Voy por este camino.
«Yo tomaré de esa manera.»
Hoyt y Crockta se alejaron el uno del otro. Crockta rompió a través de los enemigos como si estuviera cavando una cueva. Dios asesino mató a los enemigos. En el momento en que estaba a punto de entrar en el interior y comenzar una masacre a gran escala.

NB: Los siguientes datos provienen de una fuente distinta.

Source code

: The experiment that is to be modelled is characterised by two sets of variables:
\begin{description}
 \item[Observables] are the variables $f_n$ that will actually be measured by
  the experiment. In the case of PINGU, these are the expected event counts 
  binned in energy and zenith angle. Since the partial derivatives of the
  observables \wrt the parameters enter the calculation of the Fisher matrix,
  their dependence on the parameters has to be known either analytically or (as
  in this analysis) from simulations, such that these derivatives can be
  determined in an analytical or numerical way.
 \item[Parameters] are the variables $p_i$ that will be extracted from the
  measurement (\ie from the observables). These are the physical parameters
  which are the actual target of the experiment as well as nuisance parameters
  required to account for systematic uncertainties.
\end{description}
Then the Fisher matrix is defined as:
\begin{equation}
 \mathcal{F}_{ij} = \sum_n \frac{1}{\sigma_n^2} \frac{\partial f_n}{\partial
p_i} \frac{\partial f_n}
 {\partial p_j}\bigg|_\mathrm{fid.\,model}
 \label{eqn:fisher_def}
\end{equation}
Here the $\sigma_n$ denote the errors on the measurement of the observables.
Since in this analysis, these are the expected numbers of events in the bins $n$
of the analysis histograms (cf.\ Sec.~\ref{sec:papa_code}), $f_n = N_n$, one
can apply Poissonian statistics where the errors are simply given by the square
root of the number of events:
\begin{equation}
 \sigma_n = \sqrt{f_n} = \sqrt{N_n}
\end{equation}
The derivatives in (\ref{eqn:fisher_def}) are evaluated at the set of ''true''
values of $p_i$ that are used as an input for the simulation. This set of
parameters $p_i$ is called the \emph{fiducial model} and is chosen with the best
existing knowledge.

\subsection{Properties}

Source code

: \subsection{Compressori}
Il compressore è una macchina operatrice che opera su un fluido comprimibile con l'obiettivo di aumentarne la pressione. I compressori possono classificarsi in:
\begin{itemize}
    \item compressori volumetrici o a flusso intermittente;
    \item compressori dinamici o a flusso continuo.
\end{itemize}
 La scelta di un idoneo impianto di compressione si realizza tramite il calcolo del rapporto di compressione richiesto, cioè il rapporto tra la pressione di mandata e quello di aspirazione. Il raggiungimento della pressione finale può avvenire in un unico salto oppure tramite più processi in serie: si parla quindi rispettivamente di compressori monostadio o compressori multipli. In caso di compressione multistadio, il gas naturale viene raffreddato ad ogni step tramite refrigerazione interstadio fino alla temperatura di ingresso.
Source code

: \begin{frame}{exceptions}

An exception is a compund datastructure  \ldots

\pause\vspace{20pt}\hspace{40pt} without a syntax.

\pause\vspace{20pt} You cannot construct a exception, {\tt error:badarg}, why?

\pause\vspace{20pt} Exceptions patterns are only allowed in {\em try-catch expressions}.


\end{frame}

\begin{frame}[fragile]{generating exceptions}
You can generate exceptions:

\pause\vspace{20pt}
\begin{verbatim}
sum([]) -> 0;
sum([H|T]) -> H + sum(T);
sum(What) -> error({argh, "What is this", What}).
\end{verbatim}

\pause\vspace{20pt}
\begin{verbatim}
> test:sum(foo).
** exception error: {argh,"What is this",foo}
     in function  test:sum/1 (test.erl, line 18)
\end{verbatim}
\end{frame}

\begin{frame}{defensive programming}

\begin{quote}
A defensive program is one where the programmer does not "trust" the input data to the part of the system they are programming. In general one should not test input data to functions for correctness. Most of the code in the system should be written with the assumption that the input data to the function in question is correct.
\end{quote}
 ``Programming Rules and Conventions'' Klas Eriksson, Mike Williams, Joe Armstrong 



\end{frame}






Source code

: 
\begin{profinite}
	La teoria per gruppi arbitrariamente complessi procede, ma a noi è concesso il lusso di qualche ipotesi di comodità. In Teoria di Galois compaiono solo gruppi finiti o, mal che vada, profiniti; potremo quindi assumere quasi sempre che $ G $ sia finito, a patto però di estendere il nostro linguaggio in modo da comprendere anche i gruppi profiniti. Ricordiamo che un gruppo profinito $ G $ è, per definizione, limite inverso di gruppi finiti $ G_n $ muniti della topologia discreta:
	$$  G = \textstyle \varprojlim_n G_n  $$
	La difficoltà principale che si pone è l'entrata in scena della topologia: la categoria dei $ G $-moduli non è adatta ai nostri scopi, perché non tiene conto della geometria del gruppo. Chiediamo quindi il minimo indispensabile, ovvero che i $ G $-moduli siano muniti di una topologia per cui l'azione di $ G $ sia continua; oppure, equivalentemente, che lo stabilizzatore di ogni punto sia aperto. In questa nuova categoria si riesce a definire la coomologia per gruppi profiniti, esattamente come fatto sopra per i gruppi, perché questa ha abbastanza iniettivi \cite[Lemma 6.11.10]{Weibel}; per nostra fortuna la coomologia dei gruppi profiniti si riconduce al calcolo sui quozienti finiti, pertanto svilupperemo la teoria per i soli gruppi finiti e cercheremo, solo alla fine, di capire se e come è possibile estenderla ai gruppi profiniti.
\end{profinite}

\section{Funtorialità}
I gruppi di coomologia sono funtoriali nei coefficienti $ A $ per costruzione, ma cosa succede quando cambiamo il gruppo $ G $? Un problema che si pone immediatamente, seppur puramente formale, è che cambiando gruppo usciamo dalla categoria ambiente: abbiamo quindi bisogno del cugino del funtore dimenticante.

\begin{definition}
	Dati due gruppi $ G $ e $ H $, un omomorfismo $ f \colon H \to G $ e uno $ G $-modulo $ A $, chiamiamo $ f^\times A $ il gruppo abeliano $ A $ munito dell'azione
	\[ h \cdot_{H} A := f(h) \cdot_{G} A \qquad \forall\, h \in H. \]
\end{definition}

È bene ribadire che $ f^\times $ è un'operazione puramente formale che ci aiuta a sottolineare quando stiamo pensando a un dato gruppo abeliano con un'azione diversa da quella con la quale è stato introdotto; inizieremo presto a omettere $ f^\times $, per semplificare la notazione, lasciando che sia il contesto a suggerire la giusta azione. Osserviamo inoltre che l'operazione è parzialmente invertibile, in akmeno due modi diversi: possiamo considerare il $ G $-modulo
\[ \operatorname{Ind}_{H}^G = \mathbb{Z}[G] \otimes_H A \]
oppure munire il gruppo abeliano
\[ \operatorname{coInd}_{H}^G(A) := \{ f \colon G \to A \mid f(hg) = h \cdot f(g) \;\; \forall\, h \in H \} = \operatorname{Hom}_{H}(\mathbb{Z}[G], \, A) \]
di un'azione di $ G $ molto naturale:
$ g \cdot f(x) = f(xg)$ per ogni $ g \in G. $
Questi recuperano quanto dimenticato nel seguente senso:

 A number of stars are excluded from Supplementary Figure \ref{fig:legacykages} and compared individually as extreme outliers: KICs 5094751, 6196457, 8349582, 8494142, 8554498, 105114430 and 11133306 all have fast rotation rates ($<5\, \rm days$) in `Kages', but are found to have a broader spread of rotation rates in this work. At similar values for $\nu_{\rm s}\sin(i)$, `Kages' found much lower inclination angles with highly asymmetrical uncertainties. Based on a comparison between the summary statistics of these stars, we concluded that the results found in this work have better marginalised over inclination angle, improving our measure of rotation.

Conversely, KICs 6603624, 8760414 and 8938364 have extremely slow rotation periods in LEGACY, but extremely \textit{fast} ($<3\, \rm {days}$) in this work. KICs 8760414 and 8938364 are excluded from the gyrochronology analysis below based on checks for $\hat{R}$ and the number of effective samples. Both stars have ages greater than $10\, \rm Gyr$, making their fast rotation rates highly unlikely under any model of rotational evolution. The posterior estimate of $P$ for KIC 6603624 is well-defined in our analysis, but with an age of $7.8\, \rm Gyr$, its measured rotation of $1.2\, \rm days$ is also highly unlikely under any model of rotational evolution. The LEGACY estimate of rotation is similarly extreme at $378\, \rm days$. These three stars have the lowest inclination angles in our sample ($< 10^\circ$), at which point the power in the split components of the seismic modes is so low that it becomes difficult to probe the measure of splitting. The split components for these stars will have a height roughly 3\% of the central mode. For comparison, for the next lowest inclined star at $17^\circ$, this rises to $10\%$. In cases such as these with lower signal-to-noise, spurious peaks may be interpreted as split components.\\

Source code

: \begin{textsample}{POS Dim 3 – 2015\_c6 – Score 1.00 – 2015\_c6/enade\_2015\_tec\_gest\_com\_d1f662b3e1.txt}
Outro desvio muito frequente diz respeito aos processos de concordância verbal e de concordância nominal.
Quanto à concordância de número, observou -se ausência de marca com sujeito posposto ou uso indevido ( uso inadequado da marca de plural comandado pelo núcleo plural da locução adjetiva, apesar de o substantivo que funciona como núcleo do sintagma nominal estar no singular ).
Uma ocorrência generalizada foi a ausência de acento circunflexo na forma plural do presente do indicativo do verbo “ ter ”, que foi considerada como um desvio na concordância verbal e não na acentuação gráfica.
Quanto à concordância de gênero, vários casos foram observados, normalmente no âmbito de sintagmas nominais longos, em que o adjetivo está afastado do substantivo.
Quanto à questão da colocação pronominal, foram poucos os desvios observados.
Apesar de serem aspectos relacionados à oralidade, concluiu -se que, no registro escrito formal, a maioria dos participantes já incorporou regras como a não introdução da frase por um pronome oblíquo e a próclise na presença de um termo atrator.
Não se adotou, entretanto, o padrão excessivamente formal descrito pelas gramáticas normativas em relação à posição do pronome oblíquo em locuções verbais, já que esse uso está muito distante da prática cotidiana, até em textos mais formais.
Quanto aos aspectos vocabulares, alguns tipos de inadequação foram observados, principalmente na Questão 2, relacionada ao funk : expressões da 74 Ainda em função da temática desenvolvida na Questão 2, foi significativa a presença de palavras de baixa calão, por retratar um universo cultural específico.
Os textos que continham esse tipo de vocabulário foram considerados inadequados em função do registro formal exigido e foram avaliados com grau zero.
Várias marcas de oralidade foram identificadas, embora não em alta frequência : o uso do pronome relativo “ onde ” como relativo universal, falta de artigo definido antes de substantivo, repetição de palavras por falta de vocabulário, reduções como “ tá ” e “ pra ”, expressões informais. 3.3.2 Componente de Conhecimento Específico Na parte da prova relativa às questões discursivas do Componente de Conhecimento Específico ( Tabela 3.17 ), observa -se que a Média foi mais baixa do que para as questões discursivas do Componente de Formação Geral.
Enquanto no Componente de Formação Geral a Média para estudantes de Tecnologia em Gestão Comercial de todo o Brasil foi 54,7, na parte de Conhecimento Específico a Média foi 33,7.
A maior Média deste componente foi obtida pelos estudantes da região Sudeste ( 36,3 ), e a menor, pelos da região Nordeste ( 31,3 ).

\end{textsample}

«Crocktaaaaaaaaaa!» Alguien cargó. «¡Que ha sido un tiempo!»
Una hoja voló hacia él. Crockta movió su gran espada y bloqueó la tormenta de espadas. La cara de la persona que manejaba la hoja era de alguna manera familiar.
Crockta se echó a reír, Adandador.
Adandator fue el genio del imperio que se unió a la expedición para matar a Crockta.
«Que ha sido un tiempo. ¿Has venido aquí? -preguntó Crockta.
-Quería matarte.
-¿Tienes dentadura postiza?
«¿Qué?»
Crockta señaló sus dientes. «La última vez, mi puño los golpeó. Ahora se ven bien, así que son dientes falsos? »
El rostro de Adandator se puso rojo. -¡Este bastardo …!
«Son dentaduras postizas. Whoa whoa, cálmate.
«¡Morir!»
El indignado Adandador manejó su espada con despreocupación. Cuando se conocieron por primera vez durante el duelo, fue un partido apretado. Crockta había estado a la defensiva contra los ataques de Adandator, que parecían imparables. Pero ahora era diferente.
Progreso constante. Crockta progresaba cada día.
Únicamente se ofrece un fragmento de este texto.